Top of PROVIDED MATERIAL

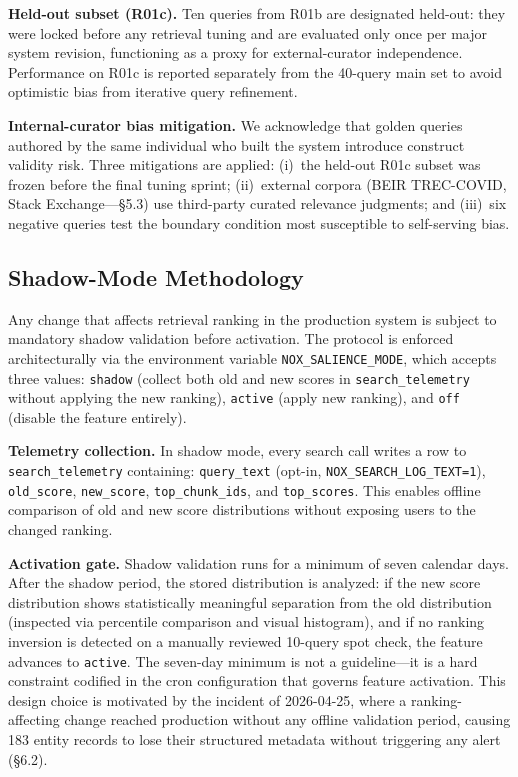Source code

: \documentclass{article}
\begin{document}
\textbf{Held-out subset (R01c).} Ten queries from R01b are designated held-out: they were
locked before any retrieval tuning and are evaluated only once per major system revision,
functioning as a proxy for external-curator independence. Performance on R01c is reported
separately from the 40-query main set to avoid optimistic bias from iterative query
refinement.

\textbf{Internal-curator bias mitigation.} We acknowledge that golden queries authored by
the same individual who built the system introduce construct validity risk. Three
mitigations are applied: (i)~the held-out R01c subset was frozen before the final tuning
sprint; (ii)~external corpora (BEIR TREC-COVID, Stack Exchange---\S5.3) use third-party
curated relevance judgments; and (iii)~six negative queries test the boundary condition
most susceptible to self-serving bias.

\subsection{Shadow-Mode Methodology}

Any change that affects retrieval ranking in the production system is subject to mandatory
shadow validation before activation. The protocol is enforced architecturally via the
environment variable \texttt{NOX\_SALIENCE\_MODE}, which accepts three values:
\texttt{shadow} (collect both old and new scores in \texttt{search\_telemetry} without
applying the new ranking), \texttt{active} (apply new ranking), and \texttt{off} (disable
the feature entirely).

\textbf{Telemetry collection.} In shadow mode, every search call writes a row to
\texttt{search\_telemetry} containing: \texttt{query\_text} (opt-in,
\texttt{NOX\_SEARCH\_LOG\_TEXT=1}), \texttt{old\_score}, \texttt{new\_score},
\texttt{top\_chunk\_ids}, and \texttt{top\_scores}. This enables offline comparison of
old and new score distributions without exposing users to the changed ranking.

\textbf{Activation gate.} Shadow validation runs for a minimum of seven calendar days.
After the shadow period, the stored distribution is analyzed: if the new score distribution
shows statistically meaningful separation from the old distribution (inspected via
percentile comparison and visual histogram), and if no ranking inversion is detected on a
manually reviewed 10-query spot check, the feature advances to \texttt{active}. The
seven-day minimum is not a guideline---it is a hard constraint codified in the cron
configuration that governs feature activation. This design choice is motivated by the
incident of 2026-04-25, where a ranking-affecting change reached production without any
offline validation period, causing 183 entity records to lose their structured metadata
without triggering any alert (\S6.2).
\end{document}
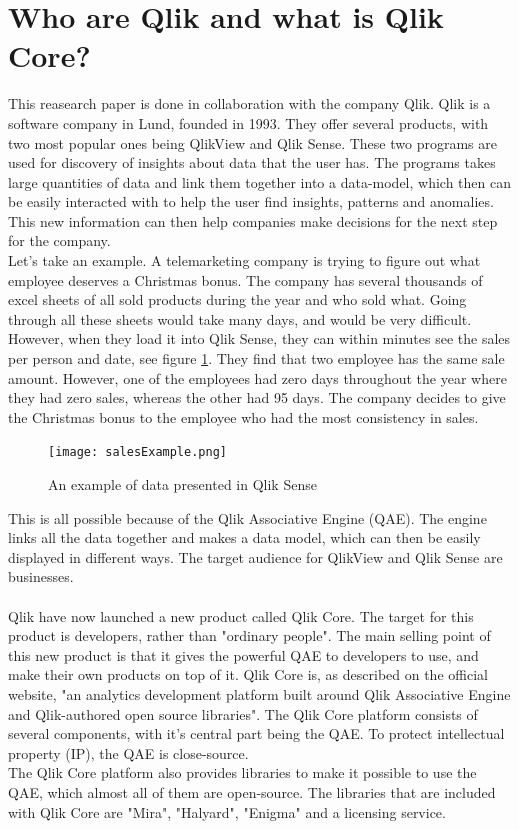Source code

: \documentclass{cslthse-msc}
\begin{document}
    \section{Who are Qlik and what is Qlik Core?}\label{Qlik}
    This reasearch paper is done in collaboration with the company Qlik.
    Qlik is a software company in Lund, founded in 1993\cite{}. They offer several products, with two most popular ones being QlikView and Qlik Sense. These two programs are used for discovery of insights about data that the user has. The programs takes large quantities of data and link them together into a data-model, which then can be easily interacted with to help the user find insights, patterns and anomalies. This new information can then help companies make decisions for the next step for the company.\\ Let's take an example. A telemarketing company is trying to figure out what employee deserves a Christmas bonus. The company has several thousands of excel sheets of all sold products during the year and who sold what. Going through all these sheets would take many days, and would be very difficult. However, when they load it into Qlik Sense, they can within minutes see the sales per person and date, see figure \ref{fig:SenseExample}. They find that two employee has the same sale amount. However, one of the employees had zero days throughout the year where they had zero sales, whereas the other had 95 days. The company decides to give the Christmas bonus to the employee who had the most consistency in sales.
    \begin{figure}[H]
        \centering
        \texttt{[image: salesExample.png]}
        \caption{An example of data presented in Qlik Sense}
        \label{fig:SenseExample}
    \end{figure}
    This is all possible because of the Qlik Associative Engine (QAE). The engine links all the data together and makes a data model, which can then be easily displayed in different ways. The target audience for QlikView and Qlik Sense are businesses.\\ \\
    Qlik have now launched a new product called Qlik Core. The target for this product is developers, rather than "ordinary people". The main selling point of this new product is that it gives the powerful QAE to developers to use, and make their own products on top of it.
    Qlik Core is, as described on the official website, "an analytics development platform built around Qlik Associative Engine and Qlik-authored open source libraries"\citep{qlikwebsite}. The Qlik Core platform consists of several components, with it's central part being the QAE. To protect intellectual property (IP), the QAE is close-source.\\ The Qlik Core platform also provides libraries to make it possible to use the QAE, which almost all of them are open-source. The libraries that are included with Qlik Core are "Mira", "Halyard", "Enigma" and a licensing service.\\
\end{document}
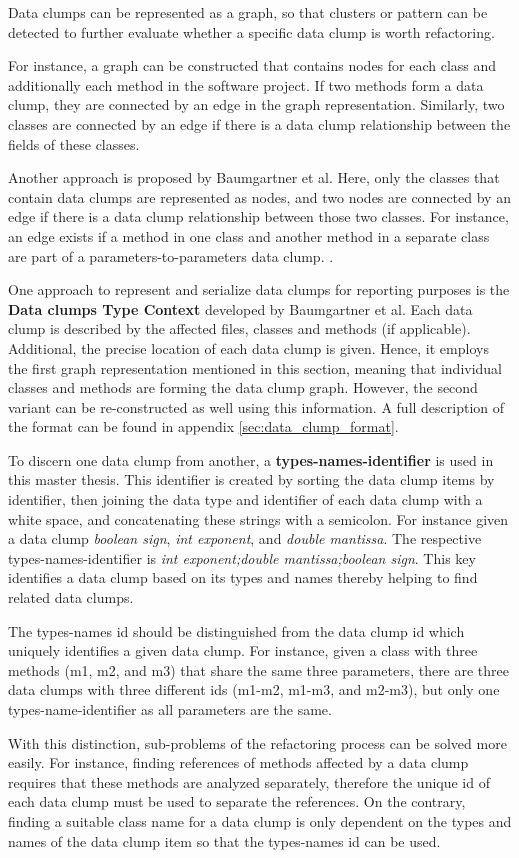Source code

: Data clumps can be represented as a graph, so that clusters or pattern can be detected to further evaluate whether a specific data clump is worth refactoring. 

For instance, a graph can be constructed that contains nodes for each class and additionally each method in the software project. If two methods form a data clump, they are connected by an edge in the graph representation. Similarly, two classes  are connected by an edge if there is a data clump relationship between the fields of these classes. 

Another approach is proposed by Baumgartner et al. Here, only the classes that contain data clumps are represented as nodes, and two nodes are connected by an edge if there is a data clump relationship between those two classes. For instance, an edge exists if a method in one class and another method in a separate class are part of a parameters-to-parameters data clump. \cite{data_clumps_baumgartner}.


One approach to represent and serialize data clumps for reporting purposes is the \textbf{Data clumps Type Context} \cite{dataclump_type_context} developed by Baumgartner et al. Each data clump is described by the affected files, classes and methods (if applicable). Additional, the precise location of each data clump is given. Hence,  it employs the first graph representation mentioned in this section, meaning that individual classes and methods are forming the data clump graph. However, the second variant can be re-constructed as well using this information. 
A full description of the format can be found in appendix \ref{sec:data_clump_format}.

To discern one data clump from another, a \textbf{types-names-identifier} is used in this master thesis. This identifier is created by sorting the data clump items by identifier, then joining the data type and identifier of each data clump with a white space, and concatenating these strings with a semicolon. For instance given a data clump \textit{boolean sign}, \textit{int exponent}, and \textit{double mantissa}. The respective types-names-identifier is \textit{int exponent;double mantissa;boolean sign}. This key identifies a data clump based on its types and names thereby helping to find related data clumps. 

The types-names id should be distinguished from the data clump id which uniquely identifies a given data clump. For instance, given a class with three methods (m1, m2, and m3) that share the same three parameters, there are three data clumps with three different ids (m1-m2, m1-m3, and m2-m3), but only one types-name-identifier as all parameters are the same. 

With this distinction, sub-problems of the refactoring process can be solved more easily. For instance, finding references of methods affected by a data clump requires that these methods are analyzed separately, therefore the unique id of each data clump must be used to separate the references. On the contrary, finding a suitable class name for a data clump is only dependent on the types and names of the data clump item so that the types-names id can be used. 






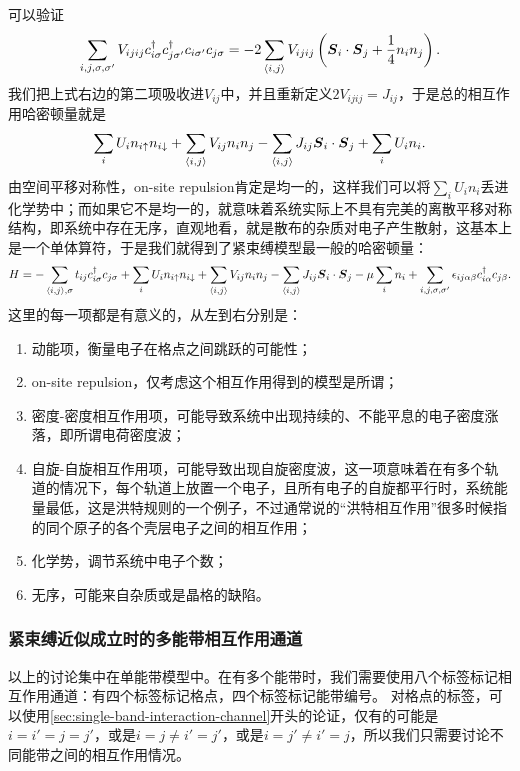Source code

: 可以验证
\[
    \sum_{i, j, \sigma, \sigma'} V_{i j i j} c^\dagger_{i \sigma} c^\dagger_{j \sigma'} c_{i \sigma'} c_{j \sigma} = - 2 \sum_{\langle i, j \rangle} V_{i j i j} \left( \vb*{S}_{i} \cdot \vb*{S}_j + \frac{1}{4} n_i n_j \right).
\]
我们把上式右边的第二项吸收进$V_{ij}$中，并且重新定义$2V_{ijij}=J_{ij}$，于是总的相互作用哈密顿量就是
\[
    \sum_{i} U_i n_{i \uparrow} n_{i \downarrow} + \sum_{\langle i, j \rangle} V_{ij} n_i n_j - \sum_{\langle i, j \rangle} J_{i j} \vb*{S}_{i} \cdot \vb*{S}_j + \sum_{i} U_i n_i.
\]
由空间平移对称性，on-site repulsion肯定是均一的，这样我们可以将$\sum_i U_i n_i$丢进化学势中；而如果它不是均一的，就意味着系统实际上不具有完美的离散平移对称结构，即系统中存在无序，直观地看，就是散布的杂质对电子产生散射，这基本上是一个单体算符，于是我们就得到了紧束缚模型最一般的哈密顿量：
\begin{equation}
    H = - \sum_{\langle i, j \rangle, \sigma} t_{ij} c^\dagger_{i \sigma} c_{j \sigma} 
    + \sum_{i} U_i n_{i \uparrow} n_{i \downarrow} 
    + \sum_{\langle i, j \rangle} V_{ij} n_i n_j - \sum_{\langle i, j \rangle} J_{i j} \vb*{S}_{i} \cdot \vb*{S}_j 
    - \mu \sum_i n_i + \sum_{i, j, \sigma, \sigma'} \epsilon_{ij\alpha \beta} c^\dagger_{i \alpha} c_{j \beta}.  
\end{equation}
这里的每一项都是有意义的，从左到右分别是：
\begin{enumerate}
    \item 动能项，衡量电子在格点之间跳跃的可能性；
    \item on-site repulsion，仅考虑这个相互作用得到的模型是所谓；
    \item 密度-密度相互作用项，可能导致系统中出现持续的、不能平息的电子密度涨落，即所谓电荷密度波；
    \item 自旋-自旋相互作用项，可能导致出现自旋密度波，这一项意味着在有多个轨道的情况下，每个轨道上放置一个电子，且所有电子的自旋都平行时，系统能量最低，这是洪特规则的一个例子，不过通常说的“洪特相互作用”很多时候指的同个原子的各个壳层电子之间的相互作用；
    \item 化学势，调节系统中电子个数；
    \item 无序，可能来自杂质或是晶格的缺陷。
\end{enumerate}

\subsubsection{紧束缚近似成立时的多能带相互作用通道}

以上的讨论集中在单能带模型中。在有多个能带时，我们需要使用八个标签标记相互作用通道：有四个标签标记格点，四个标签标记能带编号。
对格点的标签，可以使用\autoref{sec:single-band-interaction-channel}开头的论证，仅有的可能是$i=i'=j=j'$，或是$i=j \neq i'=j'$，或是$i=j' \neq i' = j$，所以我们只需要讨论不同能带之间的相互作用情况。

Bottom of PROVIDED MATERIAL

• WHAT THE TASK REQUIRES:
Return every line of the records in which the word "begin" is found.

• YOUR RESPONSE:
\begin{document}
\begin{document}
    \begin{figure}[H]
\begin{equation}
\begin{enumerate}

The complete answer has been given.